From 08 June 2010 to 26 September 2010
curated by Marcella Beccaria
On the occasion of tutto è connesso, Castello di Rivoli’s third floor will be the site of an exhibition dedicated to Vito Acconci, one of the most important artists experimenting with expressive languages, from poetry to video, Body Art and, recently,architecture-art.
The artist was born in the Bronx, New York in 1940, and after an initial interest in literature and experimental poetry, in the late ‘Sixties began to focus his research on direct confrontation with the public.
His performances from the late ‘Sixties, centered on his own body, are characterized by a strong physical and psychological impact that is sometimes disturbing and focus on a more self-analytical phase and the relationship between public and performer.
Around the mid-‘Seventies his works become outright installations where the gallery or museum setting is comparable to an urban square.

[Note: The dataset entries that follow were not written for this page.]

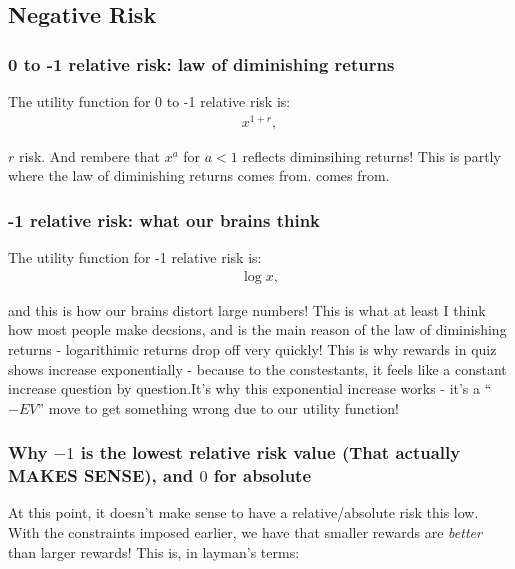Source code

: \documentclass{beamer}
\begin{document}
    \subsection{Negative Risk}
    \begin{frame}\frametitle{0 to -1 relative risk: law of diminishing returns}
        \begin{theorem}
            The utility function for 0 to -1 relative risk is:
        \begin{align*}
            x^{1+r},
        \end{align*}
        \end{theorem} \pause
        $r$ risk. And rembere that $x^a$ for $a<1$ reflects diminsihing returns! This is partly where the law of diminishing returns comes from.
        comes from.
    \end{frame}
    \begin{frame}\frametitle{-1 relative risk: what our brains think}
        \begin{theorem}
            The utility function for -1 relative risk is:
        \begin{align*}
            \log x,
        \end{align*}
        \end{theorem} \pause
        and this is how our brains distort large numbers! This is what at least I think how most people make decsions,
        and is the main reason of the law of diminishing returns - logarithimic returns drop off very quickly! \pause This is why rewards 
        in quiz shows increase exponentially - because to the constestants, it feels like a constant increase question by question.\pause It's 
        why this exponential increase works - it's a ``$-EV$'' move to get something wrong due to our utility function!
    \end{frame}
    \begin{frame}\frametitle{Why $-1$ is the lowest relative risk value (That actually MAKES SENSE), and $0$ for absolute}
        At this point, it doesn't make sense to have a relative/absolute risk this low. With the constraints imposed earlier, we have that 
        smaller rewards are \textit{better} than larger rewards! This is, in layman's terms:
    \end{frame}
\end{document}
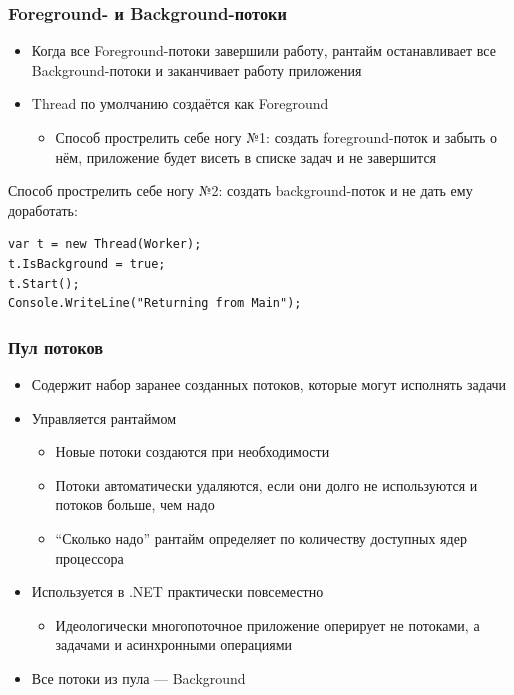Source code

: \documentclass[xetex,mathserif,serif]{beamer}
\begin{document}
    \begin{frame}[fragile]
        \frametitle{Foreground- и Background-потоки}
        \begin{itemize}
            \item Когда все Foreground-потоки завершили работу, рантайм останавливает все Background-потоки и заканчивает работу приложения
            \item Thread по умолчанию создаётся как Foreground
            \begin{itemize}
                \item Способ прострелить себе ногу №1: создать foreground-поток и забыть о нём, приложение будет висеть в списке задач и не завершится
            \end{itemize}
        \end{itemize}
        \vspace{5mm}
        Способ прострелить себе ногу №2: создать background-поток и не дать ему доработать:
        \begin{verbatim}
var t = new Thread(Worker);
t.IsBackground = true;
t.Start();
Console.WriteLine("Returning from Main");
        \end{verbatim}
    \end{frame}

    \begin{frame}
        \frametitle{Пул потоков}
        \begin{itemize}
            \item Содержит набор заранее созданных потоков, которые могут исполнять задачи
            \item Управляется рантаймом
            \begin{itemize}
                \item Новые потоки создаются при необходимости
                \item Потоки автоматически удаляются, если они долго не используются и потоков больше, чем надо
                \item ``Сколько надо'' рантайм определяет по количеству доступных ядер процессора
            \end{itemize}
            \item Используется в .NET практически повсеместно
            \begin{itemize}
                \item Идеологически многопоточное приложение оперирует не потоками, а задачами и асинхронными операциями
            \end{itemize}
            \item Все потоки из пула --- Background
        \end{itemize}
    \end{frame}
\end{document}
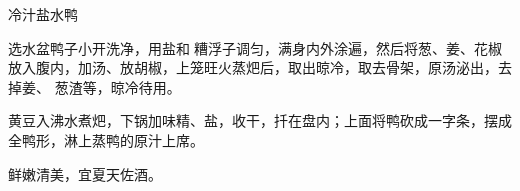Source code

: \begin{recipe}{冷汁盐水鸭}

\ingredients


\preparation

\step 选水盆鸭子小开洗净，用盐和𰪿糟浮子调匀，满身内外涂遍，然后将葱、姜、花椒
放入腹内，加汤、放胡椒，上笼旺火蒸𤆵后，取出晾冷，取去骨架，原汤泌出，去掉姜、
葱渣等，晾冷待用。

\step 黄豆入沸水煮𤆵，下锅加味精、盐，收干，扦在盘内；上面将鸭砍成一字条，摆成
全鸭形，淋上蒸鸭的原汁上席。

\features

鲜嫩清美，宜夏天佐酒。

\end{recipe}

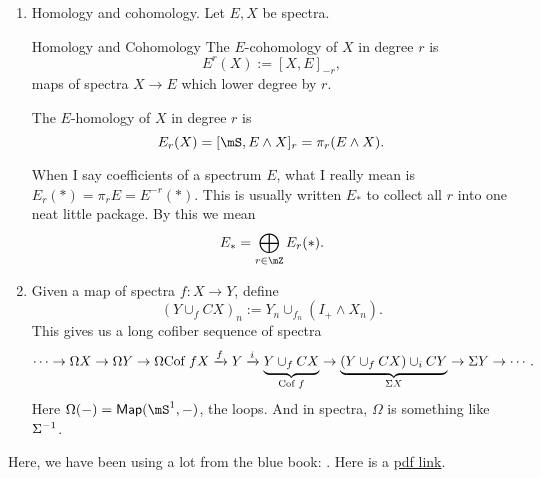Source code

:\begin{enumerate}
    Consider the map $f:\mS\to \mS$ which is a degree 2 map, so we have maps $S^{n+2}\to S^n$. Note that $S^2\to S^0$ is nullhomotopic. $S^3\to S^1$ is nullhomotopic. However, $S^4\to S^2$ is not nullhomotopic and can be represented by $\eta^2$ (look up the Hopf map! There are several cool links if you ask one of us about them). 

    Here is yet another construction!
    \begin{definition}{Maps between spectra, version 3}{}
        A map of spectra $f:E\to F$ of degree $r$ is a homotopy class of functions of spectra $f:E\to F$ of degree $r$ where the function is defined ``in the limit.'' Find the maps between high enough $E_N$, and worry about the early ones later on. Scotty heard from his advisor that this philosophy is ``cells now, maps later.''
    \end{definition}
     When we talk about maps from spectra to spectra of degree $r$, we denote the collection of homotopy classes of maps of degree $r$ between the two spectra as $$[E,F]_r.$$
    \item Homology and cohomology. Let $E,X$ be spectra. 
    
    \begin{definition}{Homology and Cohomology}{}
        The $E$-cohomology of $X$ in degree $r$ is $$E^r(X):=[X,E]_{-r},$$ maps of spectra $X\to E$ which lower degree by $r$. 
    
        The $E$-homology of $X$ in degree $r$ is $$E_r(X)=[\mS,E\wedge X]_r = \pi_r(E\wedge X).$$
    \end{definition}
    When I say coefficients of a spectrum $E$, what I really mean is $E_r(\ast) = \pi_r E = E^{-r}(\ast)$. This is usually written $E_\ast$ to collect all $r$ into one neat little package. By this we mean $$E_\ast = \bigoplus_{r\in \mZ} E_r(\ast).$$
    \item Given a map of spectra $f:X\to Y$, define $$(Y\cup_f CX)_n:=Y_n\cup_{f_n}(I_+\wedge X_n).$$ This gives us a long cofiber sequence of spectra $$\cdots\to\Omega X\to \Omega Y\to\Omega \text{Cof } fX\xrightarrow{f}Y\xrightarrow{i}\underbrace{Y\cup_f CX}_{\text{Cof }f}\to \underbrace{(Y\cup_f CX)\cup_i CY}_{\Sigma X}\to \Sigma Y\to \cdots.$$ Here $\Omega(-) = \mathsf{Map}(\mS^1,-)$, the loops. And in spectra, $\Omega$ is something like $\Sigma^{-1}$. 
\end{enumerate}
Here, we have been using a lot from the blue book: \cite[pg. 123, \S 3]{adams1974stable}. Here is a \href{https://people.math.rochester.edu/faculty/doug/otherpapers/Adams-SHGH.pdf}{pdf link}.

It is specifically beginning with these installations that Acconci shifts the concept of art from the object to an interaction between artist and visitor.
Beginning in the late ‘Eighties his work evolves with the creation of the Acconci Studio. The studio’s designs and built projects are based on a concept of space not as form, but rather as a place that can accommodate wide-ranging transformations of use and social significance, an occasion for the public’s actions and people’s activities. Starting with computer analyses and mathematical and biological models, the projects propose spaces that are fluid, interchangeable and mobile.
The designs and built projects include a 2003 artificial island on the Mur River in Graz, Austria, comprising a theater, a cafe and a playground, where the café’s dome warps into a space that holds the theater. In 2006 Studio Acconci designed an elevated subway station in Coney Island, in Brooklyn, NY.
The exhibition Vito Acconci “Film=Landscape, Video=Close-Up” presents a new selection of some of the artist’s most significant film and video works, created between 1969 and 1977. Having identified his own body as the raw material for his work, Acconci utilizes film and video, creating actions that both test the limits of his chosen media and maintain intact their capacity to seduce and disturb. The exhibition documents a crucial phase in the work of this artist, who is recognized as a pioneer in numerous areas of research and artistic practice – from performance to Body Art – where his influence is still being felt.
Vito Acconci “Film=Landscape, Video=Close-Up” is part of Coinvolgimenti, a new series of works conceived to reinterpret the works in the collection within the context of the artist’s production.
Two new acquisitions have been made in conjunction with the exhibition: The Red Tapes, 1976-77 and My Word, 1973-74.